Making life better for ourselves

titlephoto2If you caught my last post about desktop images, I’ve got a new one—Haiti before the earthquake. There are several initiatives at BU Law emerging in support of Haiti—a student government-sponsored candlelight vigil, Haiti in focus during the annual Diversity Month, information from the Dean’s office detailing ways to stayed informed and contribute. I appreciate it greatly, with relatives sleeping in the streets of Port-au-Prince after their houses collapsed. It’s surreal to see and hear of the piled bodies yet have the pace of law school life continue, but what I’m learning isn’t altogether unrelated.

In Property with Professor di Robilant I found out that the first public accommodation law, essentially a prototype civil rights law mandating equal access and service to folks formerly enslaved, appeared here in MA in 1865 but was short-lived against the defense that government was interfering with the private property owner’s right to exclude anyone at will. Then the first federal-level public accommodation law, progressive in 1875 even by post-Civil Rights Era standards and sponsored by Congress members from MA, was similarly short-lived for similar reasons. I imagine that having the victory of fairness overturned might have hurt more than not having the victory in the first place.

If you caught my post further back questioning fairness out of the ether—which is to say, translating abstract truths into criteria for policy decisions—I’m now a bit deflated on moral imperatives being the magic behind the international response to the earthquake, anti-discrimination legislation, celebrations of MLK Jr. Day and even high-stakes campaigning in the MA Senate race about health care reform (incidentally the election also determined who would represent MA in Washington). But don’t get me wrong, I’m not discouraged; I’m just seeing things anew in a sobering light.

I have an inspiring friend who has spent the last few decades jumping between elite Boston health professional circles and everyday Haitian rural communities, preferring the latter in part for being, in his words, an area of moral clarity—a scene where extreme disparities make it clear what the right thing to do is. He recognizes that as institutional decisions go, acute rescue is an easier sell than long-term public welfare, and effecting equal international participation lacks the earlier clarity and urgency altogether—the public accommodation laws scenario on an international scale.
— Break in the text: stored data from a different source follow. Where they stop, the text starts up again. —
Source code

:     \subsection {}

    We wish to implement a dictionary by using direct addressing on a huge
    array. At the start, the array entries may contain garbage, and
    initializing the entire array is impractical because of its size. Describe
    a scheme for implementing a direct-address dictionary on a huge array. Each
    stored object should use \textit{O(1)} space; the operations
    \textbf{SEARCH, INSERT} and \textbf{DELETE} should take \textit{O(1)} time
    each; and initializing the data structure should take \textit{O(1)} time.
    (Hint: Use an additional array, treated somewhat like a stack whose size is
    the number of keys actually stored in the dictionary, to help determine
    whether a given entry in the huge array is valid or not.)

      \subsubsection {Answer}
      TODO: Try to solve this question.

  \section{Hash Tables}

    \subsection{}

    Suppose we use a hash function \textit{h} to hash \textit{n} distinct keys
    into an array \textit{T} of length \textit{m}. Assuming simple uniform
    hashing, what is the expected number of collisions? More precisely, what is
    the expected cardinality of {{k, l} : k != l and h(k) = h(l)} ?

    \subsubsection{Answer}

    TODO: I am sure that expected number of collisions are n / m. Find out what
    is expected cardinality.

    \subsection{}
There is much work to be done. My wife got me into the habit of compensating myself for doctor visit co-pays by leaving with an interesting magazine from the waiting area, so much so that on a doctor visit this weekend with no co-pay I took an outdated New Yorker anyway for an article about Arthur Fisher Bentley’s 1908 book The Process of Government: A Study of Social Pressures. Nicholas Lemann writes, “try to understand the civil-rights era as having been propelled by a movement that African-Americans organized to make life better for themselves, rather than by a miraculous increase in the appeal of racial equality to the nation as a whole.” My dad’s version of that sentiment is: “In life you don’t get what you deserve, you get what you negotiate.” That’s lawyer territory.